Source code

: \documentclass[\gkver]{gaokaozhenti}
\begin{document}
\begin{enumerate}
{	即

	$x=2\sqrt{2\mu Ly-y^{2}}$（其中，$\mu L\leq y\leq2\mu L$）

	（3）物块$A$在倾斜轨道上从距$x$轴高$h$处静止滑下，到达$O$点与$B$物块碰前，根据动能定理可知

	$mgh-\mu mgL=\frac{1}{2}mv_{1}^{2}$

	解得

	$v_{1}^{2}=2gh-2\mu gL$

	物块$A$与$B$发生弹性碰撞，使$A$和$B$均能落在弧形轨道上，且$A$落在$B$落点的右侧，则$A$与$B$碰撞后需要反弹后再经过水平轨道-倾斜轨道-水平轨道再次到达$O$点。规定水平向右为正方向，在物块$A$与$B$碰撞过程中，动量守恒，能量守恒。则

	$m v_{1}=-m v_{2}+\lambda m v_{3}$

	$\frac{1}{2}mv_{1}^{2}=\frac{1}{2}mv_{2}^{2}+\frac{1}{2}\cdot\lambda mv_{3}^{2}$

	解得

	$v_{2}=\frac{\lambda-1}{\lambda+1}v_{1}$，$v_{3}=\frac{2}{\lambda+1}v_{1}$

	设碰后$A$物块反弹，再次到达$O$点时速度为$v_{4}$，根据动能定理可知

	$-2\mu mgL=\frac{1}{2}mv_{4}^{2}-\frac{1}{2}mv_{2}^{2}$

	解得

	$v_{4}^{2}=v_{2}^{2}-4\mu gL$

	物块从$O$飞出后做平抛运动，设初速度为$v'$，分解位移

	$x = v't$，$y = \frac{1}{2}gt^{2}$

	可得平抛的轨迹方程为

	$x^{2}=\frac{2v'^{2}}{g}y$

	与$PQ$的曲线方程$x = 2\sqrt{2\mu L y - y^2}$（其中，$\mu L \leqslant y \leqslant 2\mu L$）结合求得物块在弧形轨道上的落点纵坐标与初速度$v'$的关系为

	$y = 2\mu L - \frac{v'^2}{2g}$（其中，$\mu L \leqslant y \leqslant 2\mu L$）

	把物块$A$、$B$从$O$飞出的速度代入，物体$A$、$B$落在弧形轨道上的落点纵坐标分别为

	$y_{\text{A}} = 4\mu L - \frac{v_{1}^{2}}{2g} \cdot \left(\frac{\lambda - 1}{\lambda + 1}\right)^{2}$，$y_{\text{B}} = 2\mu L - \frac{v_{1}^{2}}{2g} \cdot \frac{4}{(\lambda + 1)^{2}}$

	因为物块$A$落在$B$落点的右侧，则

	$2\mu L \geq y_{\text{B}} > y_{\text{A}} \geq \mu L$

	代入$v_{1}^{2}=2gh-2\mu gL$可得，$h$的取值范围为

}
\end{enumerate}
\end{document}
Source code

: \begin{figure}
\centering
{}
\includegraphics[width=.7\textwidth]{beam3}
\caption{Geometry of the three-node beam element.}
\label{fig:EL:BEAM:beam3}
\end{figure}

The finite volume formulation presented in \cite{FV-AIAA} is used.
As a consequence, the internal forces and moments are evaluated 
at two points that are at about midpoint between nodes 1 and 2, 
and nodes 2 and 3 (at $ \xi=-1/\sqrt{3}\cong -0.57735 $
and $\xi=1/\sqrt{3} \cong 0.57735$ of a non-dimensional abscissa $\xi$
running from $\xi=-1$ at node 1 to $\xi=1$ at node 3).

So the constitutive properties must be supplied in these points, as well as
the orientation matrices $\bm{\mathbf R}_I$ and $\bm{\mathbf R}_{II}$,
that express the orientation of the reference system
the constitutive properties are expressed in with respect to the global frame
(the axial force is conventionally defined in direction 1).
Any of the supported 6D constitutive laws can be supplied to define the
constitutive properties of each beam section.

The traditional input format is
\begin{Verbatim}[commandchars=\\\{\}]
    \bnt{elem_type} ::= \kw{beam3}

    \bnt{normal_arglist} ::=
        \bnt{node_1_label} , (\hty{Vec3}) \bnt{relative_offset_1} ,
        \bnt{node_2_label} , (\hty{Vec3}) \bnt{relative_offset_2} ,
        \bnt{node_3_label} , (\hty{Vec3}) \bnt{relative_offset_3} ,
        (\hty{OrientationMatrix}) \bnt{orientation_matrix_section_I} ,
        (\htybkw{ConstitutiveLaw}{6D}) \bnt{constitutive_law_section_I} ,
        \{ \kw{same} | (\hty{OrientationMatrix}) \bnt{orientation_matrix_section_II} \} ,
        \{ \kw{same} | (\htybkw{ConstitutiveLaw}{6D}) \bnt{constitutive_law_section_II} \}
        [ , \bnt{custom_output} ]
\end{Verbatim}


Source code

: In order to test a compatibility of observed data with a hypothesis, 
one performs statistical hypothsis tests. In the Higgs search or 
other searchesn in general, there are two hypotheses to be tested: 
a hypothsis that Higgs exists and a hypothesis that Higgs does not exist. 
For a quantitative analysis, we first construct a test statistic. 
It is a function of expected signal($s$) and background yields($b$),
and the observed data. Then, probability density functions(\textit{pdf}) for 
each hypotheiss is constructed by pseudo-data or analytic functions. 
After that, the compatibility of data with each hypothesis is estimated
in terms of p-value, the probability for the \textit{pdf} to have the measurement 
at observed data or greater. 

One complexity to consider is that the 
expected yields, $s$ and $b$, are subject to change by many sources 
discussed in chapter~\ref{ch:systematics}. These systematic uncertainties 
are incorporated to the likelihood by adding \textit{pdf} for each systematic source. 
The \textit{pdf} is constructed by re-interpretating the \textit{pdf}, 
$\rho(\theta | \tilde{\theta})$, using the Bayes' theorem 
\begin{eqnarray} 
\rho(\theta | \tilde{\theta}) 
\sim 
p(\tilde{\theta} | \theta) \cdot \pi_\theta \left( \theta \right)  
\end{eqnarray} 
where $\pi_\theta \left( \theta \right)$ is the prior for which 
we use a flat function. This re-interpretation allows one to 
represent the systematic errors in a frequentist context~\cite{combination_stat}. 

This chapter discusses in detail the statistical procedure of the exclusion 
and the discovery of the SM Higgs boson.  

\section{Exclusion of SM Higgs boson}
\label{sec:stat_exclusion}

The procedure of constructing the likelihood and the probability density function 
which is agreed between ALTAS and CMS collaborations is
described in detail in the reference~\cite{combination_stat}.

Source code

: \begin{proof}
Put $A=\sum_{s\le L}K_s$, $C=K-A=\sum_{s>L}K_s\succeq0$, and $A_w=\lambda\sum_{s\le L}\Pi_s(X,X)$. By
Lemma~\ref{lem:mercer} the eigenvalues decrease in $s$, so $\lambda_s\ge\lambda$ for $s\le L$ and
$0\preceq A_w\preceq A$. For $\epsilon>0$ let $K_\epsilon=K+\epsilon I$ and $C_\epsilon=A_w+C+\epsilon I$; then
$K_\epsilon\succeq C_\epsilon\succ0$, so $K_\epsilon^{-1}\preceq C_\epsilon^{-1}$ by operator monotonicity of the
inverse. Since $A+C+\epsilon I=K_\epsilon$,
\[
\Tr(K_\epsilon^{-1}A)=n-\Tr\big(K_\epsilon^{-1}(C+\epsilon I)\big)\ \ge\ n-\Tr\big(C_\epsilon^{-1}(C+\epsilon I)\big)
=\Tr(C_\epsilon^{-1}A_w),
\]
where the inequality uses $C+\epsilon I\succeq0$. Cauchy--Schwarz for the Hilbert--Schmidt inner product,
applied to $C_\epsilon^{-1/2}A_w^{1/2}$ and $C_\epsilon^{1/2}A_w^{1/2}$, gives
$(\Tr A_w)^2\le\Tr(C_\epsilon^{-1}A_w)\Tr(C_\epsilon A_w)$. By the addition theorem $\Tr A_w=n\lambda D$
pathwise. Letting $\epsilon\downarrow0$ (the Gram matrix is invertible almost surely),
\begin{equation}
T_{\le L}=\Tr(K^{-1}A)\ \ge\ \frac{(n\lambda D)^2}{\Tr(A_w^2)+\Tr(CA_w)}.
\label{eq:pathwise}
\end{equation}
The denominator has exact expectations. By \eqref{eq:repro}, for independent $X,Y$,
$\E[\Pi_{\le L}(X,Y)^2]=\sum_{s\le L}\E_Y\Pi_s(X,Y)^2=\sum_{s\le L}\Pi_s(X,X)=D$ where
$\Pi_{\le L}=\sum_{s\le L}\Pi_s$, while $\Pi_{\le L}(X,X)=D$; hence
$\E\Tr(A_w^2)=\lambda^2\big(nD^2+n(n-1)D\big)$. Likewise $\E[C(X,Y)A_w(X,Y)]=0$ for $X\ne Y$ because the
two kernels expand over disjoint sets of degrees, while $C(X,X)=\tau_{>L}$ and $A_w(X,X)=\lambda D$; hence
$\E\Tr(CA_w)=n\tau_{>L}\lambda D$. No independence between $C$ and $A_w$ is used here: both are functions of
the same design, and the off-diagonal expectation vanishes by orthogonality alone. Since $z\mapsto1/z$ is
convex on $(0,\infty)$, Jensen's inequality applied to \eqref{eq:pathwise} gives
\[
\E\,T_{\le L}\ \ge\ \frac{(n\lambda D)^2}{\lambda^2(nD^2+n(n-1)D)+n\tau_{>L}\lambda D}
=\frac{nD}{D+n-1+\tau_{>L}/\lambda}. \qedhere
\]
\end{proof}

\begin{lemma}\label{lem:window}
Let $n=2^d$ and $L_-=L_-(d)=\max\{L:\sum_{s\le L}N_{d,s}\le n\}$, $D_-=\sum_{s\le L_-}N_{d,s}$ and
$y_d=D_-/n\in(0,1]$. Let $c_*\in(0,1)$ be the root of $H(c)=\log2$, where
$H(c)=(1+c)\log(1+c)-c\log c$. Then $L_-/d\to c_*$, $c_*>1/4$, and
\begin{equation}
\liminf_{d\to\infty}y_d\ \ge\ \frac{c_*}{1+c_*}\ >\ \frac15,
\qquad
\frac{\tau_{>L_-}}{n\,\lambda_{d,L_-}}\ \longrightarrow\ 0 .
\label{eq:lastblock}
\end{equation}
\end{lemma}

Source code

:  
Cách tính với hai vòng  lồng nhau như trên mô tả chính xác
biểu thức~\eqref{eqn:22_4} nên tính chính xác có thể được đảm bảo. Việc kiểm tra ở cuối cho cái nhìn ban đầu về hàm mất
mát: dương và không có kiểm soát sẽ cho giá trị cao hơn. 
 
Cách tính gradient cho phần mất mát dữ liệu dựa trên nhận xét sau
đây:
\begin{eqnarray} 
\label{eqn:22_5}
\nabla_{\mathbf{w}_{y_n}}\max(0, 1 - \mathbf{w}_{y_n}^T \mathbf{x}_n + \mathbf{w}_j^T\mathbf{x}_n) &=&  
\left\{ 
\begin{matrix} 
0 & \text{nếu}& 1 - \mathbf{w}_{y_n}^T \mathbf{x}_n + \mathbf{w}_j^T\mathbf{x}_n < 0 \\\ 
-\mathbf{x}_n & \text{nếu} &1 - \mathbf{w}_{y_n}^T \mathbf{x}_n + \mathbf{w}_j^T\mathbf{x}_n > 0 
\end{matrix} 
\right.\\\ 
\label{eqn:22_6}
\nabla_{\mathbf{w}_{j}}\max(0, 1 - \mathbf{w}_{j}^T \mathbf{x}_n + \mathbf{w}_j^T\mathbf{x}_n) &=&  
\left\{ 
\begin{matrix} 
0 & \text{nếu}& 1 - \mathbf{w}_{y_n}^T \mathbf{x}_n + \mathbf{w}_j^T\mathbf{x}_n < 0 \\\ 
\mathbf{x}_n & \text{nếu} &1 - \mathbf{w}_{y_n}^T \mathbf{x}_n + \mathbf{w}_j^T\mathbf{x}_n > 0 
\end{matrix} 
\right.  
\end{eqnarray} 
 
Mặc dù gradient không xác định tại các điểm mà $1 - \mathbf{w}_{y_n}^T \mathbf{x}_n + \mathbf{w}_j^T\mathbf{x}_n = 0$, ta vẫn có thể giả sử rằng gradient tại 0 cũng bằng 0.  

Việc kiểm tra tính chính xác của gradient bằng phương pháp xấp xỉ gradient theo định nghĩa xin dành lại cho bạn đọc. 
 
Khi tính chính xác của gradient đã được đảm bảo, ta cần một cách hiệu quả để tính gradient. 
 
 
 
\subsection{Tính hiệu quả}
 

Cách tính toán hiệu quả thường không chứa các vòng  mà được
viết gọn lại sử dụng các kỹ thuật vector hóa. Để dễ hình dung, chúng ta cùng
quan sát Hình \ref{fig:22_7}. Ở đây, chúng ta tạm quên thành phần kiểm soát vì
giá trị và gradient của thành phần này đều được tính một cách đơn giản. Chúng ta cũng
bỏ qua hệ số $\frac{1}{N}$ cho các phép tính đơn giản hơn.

┄┄┄┄┄┄┄┄┄┄

PROBLEM STATEMENT — Copy out every line from the data above that has "which" in it.

SOLVED PROBLEM —
where $\pi_\theta \left( \theta \right)$ is the prior for which 
which is agreed between ALTAS and CMS collaborations is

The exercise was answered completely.